We use priority first search for finding shortest paths: today we'll see some examples and why it works.
Draw some weighted graph. E.g.,
5
A-----B
2 | /|
C---' |
2 | 2 | 11
D |
2 | ,'
E---'
First, here's another way to think about it.
Think of an army of ants (or whatever) all starting at the START vertex (say, A), moving at unit speed away from it in all directions. Whenever a group of ants hits a vertex, they split apart going in all directions. The first ant to hit a node has gone along the shortest path.
The idea of priority first search is to simulate this in a fast way. In PFS, when we say vertex is ``done'', this corresponds to ant having already visited it (so we know the shortest path). The ``fringe'' is the set of vertices not yet visited but where there's an ant on an edge leading in (so at time = 1, B and C are on fringe. At time = 2, C gets visited, B still on fringe, and D gets added to fringe). The ``unseen'' vertices are the rest of the vertices.
Thinking about the ant method, here are some obvious speedups.

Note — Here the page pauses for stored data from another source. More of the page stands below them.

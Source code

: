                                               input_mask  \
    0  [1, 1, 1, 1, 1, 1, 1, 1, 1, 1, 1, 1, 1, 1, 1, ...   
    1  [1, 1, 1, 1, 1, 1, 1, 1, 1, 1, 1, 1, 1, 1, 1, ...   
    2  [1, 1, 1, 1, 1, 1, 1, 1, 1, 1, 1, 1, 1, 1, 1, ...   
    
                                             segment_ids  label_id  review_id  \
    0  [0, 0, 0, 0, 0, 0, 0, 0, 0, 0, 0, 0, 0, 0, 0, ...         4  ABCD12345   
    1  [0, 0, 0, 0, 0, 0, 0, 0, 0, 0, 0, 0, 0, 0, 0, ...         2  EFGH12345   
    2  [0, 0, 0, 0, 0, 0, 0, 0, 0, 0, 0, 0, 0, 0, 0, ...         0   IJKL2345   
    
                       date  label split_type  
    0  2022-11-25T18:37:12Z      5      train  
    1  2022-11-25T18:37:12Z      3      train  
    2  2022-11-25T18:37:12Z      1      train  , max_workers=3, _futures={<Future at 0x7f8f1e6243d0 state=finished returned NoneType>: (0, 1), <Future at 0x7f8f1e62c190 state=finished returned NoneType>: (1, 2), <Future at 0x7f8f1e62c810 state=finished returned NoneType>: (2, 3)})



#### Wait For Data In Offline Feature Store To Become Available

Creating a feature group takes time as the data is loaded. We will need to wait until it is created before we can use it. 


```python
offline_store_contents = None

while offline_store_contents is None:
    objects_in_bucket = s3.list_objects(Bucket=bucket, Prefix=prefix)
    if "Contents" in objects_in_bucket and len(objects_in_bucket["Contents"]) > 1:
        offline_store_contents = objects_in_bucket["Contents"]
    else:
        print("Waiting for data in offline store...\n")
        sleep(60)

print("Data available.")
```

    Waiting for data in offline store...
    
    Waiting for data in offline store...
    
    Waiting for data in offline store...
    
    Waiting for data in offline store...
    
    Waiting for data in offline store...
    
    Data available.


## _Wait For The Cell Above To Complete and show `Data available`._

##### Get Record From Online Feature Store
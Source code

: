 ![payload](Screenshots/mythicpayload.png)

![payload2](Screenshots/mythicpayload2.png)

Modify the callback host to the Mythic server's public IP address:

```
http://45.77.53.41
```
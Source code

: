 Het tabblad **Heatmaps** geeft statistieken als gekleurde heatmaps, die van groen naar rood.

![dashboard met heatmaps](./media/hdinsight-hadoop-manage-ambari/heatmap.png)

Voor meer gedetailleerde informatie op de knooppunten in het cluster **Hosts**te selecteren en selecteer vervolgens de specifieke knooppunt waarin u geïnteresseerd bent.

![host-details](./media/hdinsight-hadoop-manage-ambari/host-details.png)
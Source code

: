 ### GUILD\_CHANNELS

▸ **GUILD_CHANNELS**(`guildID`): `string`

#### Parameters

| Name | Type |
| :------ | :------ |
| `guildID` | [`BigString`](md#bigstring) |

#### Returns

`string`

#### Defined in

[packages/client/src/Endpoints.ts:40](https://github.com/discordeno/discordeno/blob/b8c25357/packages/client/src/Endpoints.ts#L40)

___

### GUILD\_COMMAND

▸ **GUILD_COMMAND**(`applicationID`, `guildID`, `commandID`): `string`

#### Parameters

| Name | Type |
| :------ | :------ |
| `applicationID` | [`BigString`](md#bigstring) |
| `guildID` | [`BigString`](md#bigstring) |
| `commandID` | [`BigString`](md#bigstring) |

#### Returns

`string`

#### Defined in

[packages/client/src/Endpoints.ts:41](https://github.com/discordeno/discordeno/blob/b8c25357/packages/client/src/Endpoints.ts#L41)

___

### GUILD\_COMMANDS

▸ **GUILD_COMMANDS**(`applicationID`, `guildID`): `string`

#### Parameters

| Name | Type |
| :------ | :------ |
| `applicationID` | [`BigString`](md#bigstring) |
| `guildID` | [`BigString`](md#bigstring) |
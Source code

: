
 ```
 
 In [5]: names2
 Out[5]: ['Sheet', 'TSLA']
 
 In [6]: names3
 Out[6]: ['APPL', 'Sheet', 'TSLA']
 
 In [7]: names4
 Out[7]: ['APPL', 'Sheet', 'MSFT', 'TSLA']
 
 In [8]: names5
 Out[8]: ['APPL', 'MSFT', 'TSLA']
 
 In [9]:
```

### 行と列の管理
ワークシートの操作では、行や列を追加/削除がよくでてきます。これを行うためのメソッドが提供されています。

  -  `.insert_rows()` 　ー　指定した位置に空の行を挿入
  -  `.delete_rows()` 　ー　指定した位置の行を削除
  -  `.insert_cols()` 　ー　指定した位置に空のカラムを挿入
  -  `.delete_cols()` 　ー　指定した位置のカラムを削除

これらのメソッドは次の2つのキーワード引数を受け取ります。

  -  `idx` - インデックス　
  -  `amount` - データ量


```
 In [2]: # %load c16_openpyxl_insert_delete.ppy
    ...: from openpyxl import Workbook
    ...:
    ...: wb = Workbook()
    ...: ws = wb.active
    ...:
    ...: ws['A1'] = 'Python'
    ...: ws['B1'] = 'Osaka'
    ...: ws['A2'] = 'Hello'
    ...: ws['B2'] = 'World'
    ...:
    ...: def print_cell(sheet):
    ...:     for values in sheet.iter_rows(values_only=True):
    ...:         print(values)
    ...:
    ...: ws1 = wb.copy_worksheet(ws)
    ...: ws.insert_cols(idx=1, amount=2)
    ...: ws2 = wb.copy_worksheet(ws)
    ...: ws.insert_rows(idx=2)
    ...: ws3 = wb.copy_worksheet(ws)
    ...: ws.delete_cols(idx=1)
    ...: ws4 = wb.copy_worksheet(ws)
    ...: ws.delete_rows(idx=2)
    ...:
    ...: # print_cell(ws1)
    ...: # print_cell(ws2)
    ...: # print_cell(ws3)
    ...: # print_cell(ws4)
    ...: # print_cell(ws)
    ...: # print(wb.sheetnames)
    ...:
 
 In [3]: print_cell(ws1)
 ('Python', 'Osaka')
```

So you might think of ``done'' vertices as those visited by the ants. Each has the shortest path length to it assigned (as well as where that first ant came from). The ``fringe'' holds vertices that are being traveled to.
Notice that to run this algorithm, you need some sort of data structure that lets you know which node is closest, and where you can insert and delete things. What to use...?
Our plan: ``Fringe'' vertices will be on priority queue.
Priority Queue: operations insert(x, priority), removeMIN(), and maybe adjust-priority(x, newpriority). Like a queue but what you remove isn't what's been in there the longest time, but what has the lowest key.
A good way to implement this is to use a ``min heap''.
For us, the priority is the current estimate of distance to start node.
Here's how we use priorty-first-search for finding shortest paths (Goal: find shortest paths from start to everywhere (called single-source shortest paths))
Method # 1 (lecture version):
insert start into Pqueue with priority 0
while queue not empty:
pull the top node V from the priority queue, mark it as done
for each neighbor X:
if it's already done, ignore it
if it's not in queue, insert it (with priority = priority(V)
+ w(V, X). Also, set parent to V.
if it is in queue (FRINGE), update priority:
priority(X) = MIN(priority(X), priority(V) + w(V, X)).
If new one was the smaller one, then set parent to V
(i.e., which ant is going to get there first)
Way to think about this is:
shortest way to X is either old way, or go through V.
Method # 2 (doesn't need to update priorities):
insert start into Pqueue with priority = 0.
while queue not empty:
pull the top node V from the priority queue
if it hasn't been visited yet:
mark V visited
for each unvisited neighbor X:
insert with priority priority(X) + w(V, X)
In other words, instead of updating the priority, you just have some
nodes in the queue in several places. This is like the ants without
calculators.
Running time: using heap, inserts, removes, change priority are O(log n) if n elements in pqueue.
For each node, when we mark it as DONE or VISITED, we look at all neighbors, and for each do at worst log(|fringe|) < log n work. So the cost for each node is
O(log|V| * size of adjacency list)Now if we sum this over all nodes, with get log n times the sum of the size of all the adjacency lists, but this sum is just m. Thus the total running time for the algorithm is
O(m log n)
Why does this work? Can see it by seeing that we are simulating the ants. Or, here's another way: At any point in time, have some visited or DONE vertices, some fringe vertices on the PQueue, and some unseen vertices.
Let's do new example. Say at some point the algorithm looks like this:
+------+ 9 | 4 3
| DONE |---A-|-------X---Y
| | 12 | 3 /2
| |---B-|----Z
| | 15 | /5 also, AC edge of length 2.
+------+---C-|-
fringe |
(numbers are priorities)|
We maintain the invariant that:
The first property means at least when we take smallest off and visit the node, we have correct value. Making sure the second property is true afterwards is easy since the priority is always equal to the distance by a legal path, even if not shortest. The big question: when we do an operation, how do we maintain that smallest priority node on fringe has correct distance?
Here's the trick. Once we've done a step, the true closest node on fringe must have shortest path to it come directly from the visited/DONE region. Why? (Otherwise, node path comes from would be closer).
Also, all in DONE region have the correct number. So, TRUE closest also has the correct number since its shortest path comes directly from a node that has the correct number. So, this means we maintain the first invariant.